De hoje até o encerramento da consulta pública, é mister que Vertex seja transparente em sua política de preços – transparência essa também cobrada pelos avaliadores durante a reunião – e verdadeiramente factível na perspectiva de países de renda média como o Brasil para que seja possível a incorporação do medicamento. Caso contrário, as instituições e todo a comunidade de fibrose cística no país precisarão seguir buscando todas as vias alternativas para viabilizar o acesso dos moduladores no Brasil.

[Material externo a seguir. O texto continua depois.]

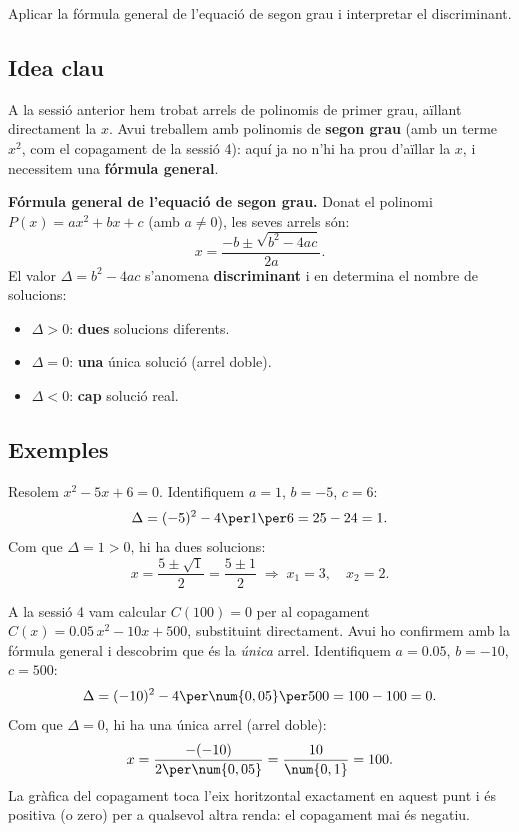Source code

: %
{Aplicar la fórmula general de l'equació de segon grau i interpretar el discriminant.}

\subsection{Idea clau}

A la sessió anterior hem trobat arrels de polinomis de primer grau, aïllant
directament la $x$. Avui treballem amb polinomis de \textbf{segon grau} (amb un
terme $x^2$, com el copagament de la sessió 4): aquí ja no n'hi ha prou
d'aïllar la $x$, i necessitem una \textbf{fórmula general}.

\begin{idea}
\textbf{Fórmula general de l'equació de segon grau.}
Donat el polinomi $P(x)=ax^2+bx+c$ (amb $a\neq 0$), les seves arrels són:
\[
x=\frac{-b\pm\sqrt{b^2-4ac}}{2a}.
\]
El valor $\Delta=b^2-4ac$ s'anomena \textbf{discriminant} i en determina el
nombre de solucions:
\begin{itemize}[leftmargin=1.4em, itemsep=2pt]
  \item $\Delta>0$: \textbf{dues} solucions diferents.
  \item $\Delta=0$: \textbf{una} única solució (arrel doble).
  \item $\Delta<0$: \textbf{cap} solució real.
\end{itemize}
\end{idea}

\subsection{Exemples}

\begin{exemple}
Resolem $x^2-5x+6=0$. Identifiquem $a=1$, $b=-5$, $c=6$:
\[
\Delta=(-5)^2-4\per1\per6=25-24=1.
\]
Com que $\Delta=1>0$, hi ha dues solucions:
\[
x=\frac{5\pm\sqrt{1}}{2}=\frac{5\pm1}{2} \;\Longrightarrow\; x_1=3,\quad x_2=2.
\]
\end{exemple}

\begin{exemple}
A la sessió 4 vam calcular $C(100)=0$ per al copagament
$C(x)=\num{0,05}\,x^2-10x+500$, substituint directament. Avui ho confirmem
amb la fórmula general i descobrim que és la \emph{única} arrel. Identifiquem
$a=\num{0,05}$, $b=-10$, $c=500$:
\[
\Delta=(-10)^2-4\per\num{0,05}\per500=100-100=0.
\]
Com que $\Delta=0$, hi ha una única arrel (arrel doble):
\[
x=\frac{-(-10)}{2\per\num{0,05}}=\frac{10}{\num{0,1}}=100.
\]
La gràfica del copagament toca l'eix horitzontal exactament en aquest punt i
és positiva (o zero) per a qualsevol altra renda: el copagament mai és
negatiu.
\end{exemple}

Os esforços da comunidade de pessoas com fibrose cística durante os anos
Desde o surgimento do tratamento e registro no Food and Drug Administration (FDA), o Instituto Unidos pela Vida e comunidade de fibrose cística no Brasil vêm:
Considerações Finais
O Instituto Unidos pela Vida acredita no processo de avaliação de tecnologias em saúde e trabalha, junto com outras organizações e associações, para que todas as pessoas com fibrose cística tenham acesso ao que há de melhor no que diz respeito ao diagnóstico e tratamento da doença. O momento que se apresenta é crucial para toda a comunidade de fibrose cística, pois é a última opção terapêutica viável na atualidade para os pacientes.
A indústria farmacêutica encontra-se novamente com o poder de decisão em mãos que vai impactar milhares de pacientes com fibrose cística no Brasil. Caso não haja boa vontade para facilitar e viabilizar a incorporação do medicamento, a comunidade de fibrose cística no Brasil seguirá buscando aliados e meios alternativos para que isso aconteça.
Nota importante: As informações aqui contidas têm cunho estritamente educacional. Em hipótese alguma pretendem substituir a consulta médica, a realização de exames e/ou o tratamento médico. Em caso de dúvidas, fale com seu médico.